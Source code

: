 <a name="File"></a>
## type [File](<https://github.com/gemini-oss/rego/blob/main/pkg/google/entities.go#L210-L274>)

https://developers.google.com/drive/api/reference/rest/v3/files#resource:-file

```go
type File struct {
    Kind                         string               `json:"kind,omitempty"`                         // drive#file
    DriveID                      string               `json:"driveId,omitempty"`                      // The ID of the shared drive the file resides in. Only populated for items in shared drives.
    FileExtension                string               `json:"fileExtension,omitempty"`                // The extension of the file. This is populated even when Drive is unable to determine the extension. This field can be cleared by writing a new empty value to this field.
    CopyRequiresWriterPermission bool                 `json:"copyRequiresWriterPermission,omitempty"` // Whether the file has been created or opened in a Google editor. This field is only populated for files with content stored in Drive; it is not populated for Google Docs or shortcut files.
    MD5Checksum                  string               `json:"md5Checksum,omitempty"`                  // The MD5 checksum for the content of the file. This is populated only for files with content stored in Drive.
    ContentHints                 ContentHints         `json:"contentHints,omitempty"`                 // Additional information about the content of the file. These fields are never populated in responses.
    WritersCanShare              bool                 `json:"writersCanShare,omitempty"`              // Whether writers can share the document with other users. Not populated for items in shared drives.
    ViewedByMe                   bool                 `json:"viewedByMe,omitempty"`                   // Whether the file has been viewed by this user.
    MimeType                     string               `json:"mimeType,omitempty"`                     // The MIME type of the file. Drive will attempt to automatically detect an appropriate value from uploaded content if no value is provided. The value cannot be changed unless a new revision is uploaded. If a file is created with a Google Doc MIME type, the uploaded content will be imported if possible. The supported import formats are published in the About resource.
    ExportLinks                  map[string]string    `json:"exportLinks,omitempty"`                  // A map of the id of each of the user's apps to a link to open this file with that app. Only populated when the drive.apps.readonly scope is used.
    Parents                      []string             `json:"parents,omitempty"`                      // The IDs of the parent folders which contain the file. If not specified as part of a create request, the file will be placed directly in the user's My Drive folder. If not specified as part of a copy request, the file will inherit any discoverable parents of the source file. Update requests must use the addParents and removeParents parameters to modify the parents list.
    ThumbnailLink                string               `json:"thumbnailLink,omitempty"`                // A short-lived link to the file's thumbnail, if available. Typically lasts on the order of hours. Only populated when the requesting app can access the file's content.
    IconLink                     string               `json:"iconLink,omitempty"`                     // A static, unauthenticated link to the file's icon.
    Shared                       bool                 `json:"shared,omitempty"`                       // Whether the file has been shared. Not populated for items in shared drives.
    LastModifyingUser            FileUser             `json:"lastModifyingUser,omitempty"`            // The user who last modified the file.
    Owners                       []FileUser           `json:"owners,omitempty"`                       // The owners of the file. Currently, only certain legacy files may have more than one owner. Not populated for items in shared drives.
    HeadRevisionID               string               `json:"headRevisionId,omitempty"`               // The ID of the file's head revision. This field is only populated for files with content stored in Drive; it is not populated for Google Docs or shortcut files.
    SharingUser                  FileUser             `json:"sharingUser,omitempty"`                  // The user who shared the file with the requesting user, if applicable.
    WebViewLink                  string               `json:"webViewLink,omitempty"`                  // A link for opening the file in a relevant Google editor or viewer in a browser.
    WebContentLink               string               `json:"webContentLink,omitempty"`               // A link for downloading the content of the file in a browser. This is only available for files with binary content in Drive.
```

◆ ◆ ◆ ◆ ◆

Find the word "resource" in the listing above, then copy each line where it turns up.

https://developers.google.com/drive/api/reference/rest/v3/files#resource:-file
    MimeType                     string               `json:"mimeType,omitempty"`                     // The MIME type of the file. Drive will attempt to automatically detect an appropriate value from uploaded content if no value is provided. The value cannot be changed unless a new revision is uploaded. If a file is created with a Google Doc MIME type, the uploaded content will be imported if possible. The supported import formats are published in the About resource.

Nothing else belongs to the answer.